### Work to complete
Using the material that follows, output exactly the lines from the one containing "You can click" through the one containing "14. Differential Geometry", with both ends kept.

### Data to examine
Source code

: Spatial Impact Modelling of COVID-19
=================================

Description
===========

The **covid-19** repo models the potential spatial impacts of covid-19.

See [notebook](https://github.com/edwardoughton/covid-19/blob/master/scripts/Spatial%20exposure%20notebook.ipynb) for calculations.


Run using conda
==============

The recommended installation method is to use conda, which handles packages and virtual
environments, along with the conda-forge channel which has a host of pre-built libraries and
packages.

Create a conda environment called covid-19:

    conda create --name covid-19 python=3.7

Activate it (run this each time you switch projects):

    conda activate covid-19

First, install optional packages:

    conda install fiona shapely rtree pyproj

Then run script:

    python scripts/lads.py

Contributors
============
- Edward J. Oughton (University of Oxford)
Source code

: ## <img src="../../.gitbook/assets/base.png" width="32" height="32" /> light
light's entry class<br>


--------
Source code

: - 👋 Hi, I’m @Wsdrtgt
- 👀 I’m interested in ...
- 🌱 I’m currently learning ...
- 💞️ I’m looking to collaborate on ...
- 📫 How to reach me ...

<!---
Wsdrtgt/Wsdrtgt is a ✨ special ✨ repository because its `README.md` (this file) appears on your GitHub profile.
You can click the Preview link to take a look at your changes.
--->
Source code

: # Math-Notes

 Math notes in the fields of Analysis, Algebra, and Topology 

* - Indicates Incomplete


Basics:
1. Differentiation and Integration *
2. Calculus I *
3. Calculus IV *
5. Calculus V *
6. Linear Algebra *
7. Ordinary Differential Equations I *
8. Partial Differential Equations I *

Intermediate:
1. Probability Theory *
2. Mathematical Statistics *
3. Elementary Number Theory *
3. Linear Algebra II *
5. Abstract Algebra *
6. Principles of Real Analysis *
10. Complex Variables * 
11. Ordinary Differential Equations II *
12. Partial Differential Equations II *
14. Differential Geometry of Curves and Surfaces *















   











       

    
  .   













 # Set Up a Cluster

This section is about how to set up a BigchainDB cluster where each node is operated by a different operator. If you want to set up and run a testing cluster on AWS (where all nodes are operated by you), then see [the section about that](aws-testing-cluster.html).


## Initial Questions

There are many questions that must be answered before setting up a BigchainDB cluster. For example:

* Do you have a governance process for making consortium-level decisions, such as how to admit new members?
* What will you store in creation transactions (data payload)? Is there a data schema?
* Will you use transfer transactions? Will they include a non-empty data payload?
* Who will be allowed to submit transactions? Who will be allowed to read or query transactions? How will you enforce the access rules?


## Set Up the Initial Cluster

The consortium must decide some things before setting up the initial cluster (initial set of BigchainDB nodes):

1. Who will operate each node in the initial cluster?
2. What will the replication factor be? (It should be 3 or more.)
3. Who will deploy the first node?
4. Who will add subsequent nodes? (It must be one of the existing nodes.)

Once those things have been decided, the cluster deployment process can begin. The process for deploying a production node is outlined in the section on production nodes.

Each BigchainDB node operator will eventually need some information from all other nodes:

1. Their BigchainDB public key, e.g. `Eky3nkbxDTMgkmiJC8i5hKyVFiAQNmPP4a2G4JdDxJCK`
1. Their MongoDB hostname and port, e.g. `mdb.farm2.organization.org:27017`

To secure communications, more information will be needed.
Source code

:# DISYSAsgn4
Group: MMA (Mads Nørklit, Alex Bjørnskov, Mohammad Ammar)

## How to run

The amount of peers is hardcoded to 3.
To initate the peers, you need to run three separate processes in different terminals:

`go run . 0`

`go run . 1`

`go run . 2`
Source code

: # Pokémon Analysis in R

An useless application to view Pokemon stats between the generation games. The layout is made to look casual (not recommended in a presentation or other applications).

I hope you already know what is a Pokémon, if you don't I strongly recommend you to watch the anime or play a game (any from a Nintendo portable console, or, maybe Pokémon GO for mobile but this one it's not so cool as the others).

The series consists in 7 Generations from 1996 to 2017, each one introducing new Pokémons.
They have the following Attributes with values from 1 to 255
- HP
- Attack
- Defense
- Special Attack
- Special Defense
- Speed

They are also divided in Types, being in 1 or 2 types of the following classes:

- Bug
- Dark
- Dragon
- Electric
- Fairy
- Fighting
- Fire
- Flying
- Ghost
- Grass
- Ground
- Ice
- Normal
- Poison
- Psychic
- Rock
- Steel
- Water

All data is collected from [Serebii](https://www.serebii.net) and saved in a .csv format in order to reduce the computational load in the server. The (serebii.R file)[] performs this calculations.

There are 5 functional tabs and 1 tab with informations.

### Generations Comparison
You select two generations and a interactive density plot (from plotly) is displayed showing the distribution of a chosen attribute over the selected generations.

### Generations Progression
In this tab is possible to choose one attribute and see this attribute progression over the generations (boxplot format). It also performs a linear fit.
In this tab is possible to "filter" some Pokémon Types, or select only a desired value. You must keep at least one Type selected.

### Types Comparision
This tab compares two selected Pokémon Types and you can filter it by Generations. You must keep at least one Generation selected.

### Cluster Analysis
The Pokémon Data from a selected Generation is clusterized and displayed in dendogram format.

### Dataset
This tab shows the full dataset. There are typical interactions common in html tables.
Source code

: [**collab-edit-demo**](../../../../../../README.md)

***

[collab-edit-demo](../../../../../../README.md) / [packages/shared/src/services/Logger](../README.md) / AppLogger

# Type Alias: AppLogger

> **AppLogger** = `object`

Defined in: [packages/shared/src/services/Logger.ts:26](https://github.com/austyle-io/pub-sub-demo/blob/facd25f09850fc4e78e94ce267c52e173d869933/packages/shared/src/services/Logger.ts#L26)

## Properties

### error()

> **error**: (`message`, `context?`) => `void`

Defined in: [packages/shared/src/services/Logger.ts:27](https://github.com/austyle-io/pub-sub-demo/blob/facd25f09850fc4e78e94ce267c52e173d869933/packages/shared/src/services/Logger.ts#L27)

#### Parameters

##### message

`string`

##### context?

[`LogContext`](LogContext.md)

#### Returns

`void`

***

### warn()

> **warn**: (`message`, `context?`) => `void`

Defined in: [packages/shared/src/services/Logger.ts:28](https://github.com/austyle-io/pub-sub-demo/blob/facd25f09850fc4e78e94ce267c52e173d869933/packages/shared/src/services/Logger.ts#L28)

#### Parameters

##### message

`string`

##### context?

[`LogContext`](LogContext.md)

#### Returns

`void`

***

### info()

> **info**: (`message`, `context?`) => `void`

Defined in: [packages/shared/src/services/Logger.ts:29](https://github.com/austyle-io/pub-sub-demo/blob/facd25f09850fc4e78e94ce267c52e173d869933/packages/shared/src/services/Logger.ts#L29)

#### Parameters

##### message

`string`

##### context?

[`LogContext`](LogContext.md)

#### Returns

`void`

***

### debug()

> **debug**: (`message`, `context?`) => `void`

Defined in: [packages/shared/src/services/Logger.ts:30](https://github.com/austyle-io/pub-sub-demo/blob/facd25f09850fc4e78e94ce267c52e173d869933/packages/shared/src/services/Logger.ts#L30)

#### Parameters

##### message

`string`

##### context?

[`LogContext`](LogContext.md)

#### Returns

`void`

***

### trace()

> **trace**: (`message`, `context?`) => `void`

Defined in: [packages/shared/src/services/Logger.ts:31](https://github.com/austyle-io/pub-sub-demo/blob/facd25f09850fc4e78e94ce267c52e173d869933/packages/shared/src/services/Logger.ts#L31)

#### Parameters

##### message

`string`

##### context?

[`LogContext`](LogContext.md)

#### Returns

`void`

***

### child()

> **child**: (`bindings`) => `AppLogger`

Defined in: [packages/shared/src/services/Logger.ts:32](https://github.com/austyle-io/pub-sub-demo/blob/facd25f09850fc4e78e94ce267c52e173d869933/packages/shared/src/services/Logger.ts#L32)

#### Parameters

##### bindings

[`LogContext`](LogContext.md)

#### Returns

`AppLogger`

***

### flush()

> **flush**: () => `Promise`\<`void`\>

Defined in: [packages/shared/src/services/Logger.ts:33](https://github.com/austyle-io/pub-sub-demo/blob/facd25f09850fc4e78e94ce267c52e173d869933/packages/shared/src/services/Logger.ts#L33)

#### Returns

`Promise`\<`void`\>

### Output
You can click the Preview link to take a look at your changes.
--->
Source code

: # Math-Notes

 Math notes in the fields of Analysis, Algebra, and Topology 

* - Indicates Incomplete


Basics:
1. Differentiation and Integration *
2. Calculus I *
3. Calculus IV *
5. Calculus V *
6. Linear Algebra *
7. Ordinary Differential Equations I *
8. Partial Differential Equations I *

Intermediate:
1. Probability Theory *
2. Mathematical Statistics *
3. Elementary Number Theory *
3. Linear Algebra II *
5. Abstract Algebra *
6. Principles of Real Analysis *
10. Complex Variables * 
11. Ordinary Differential Equations II *
12. Partial Differential Equations II *
14. Differential Geometry of Curves and Surfaces *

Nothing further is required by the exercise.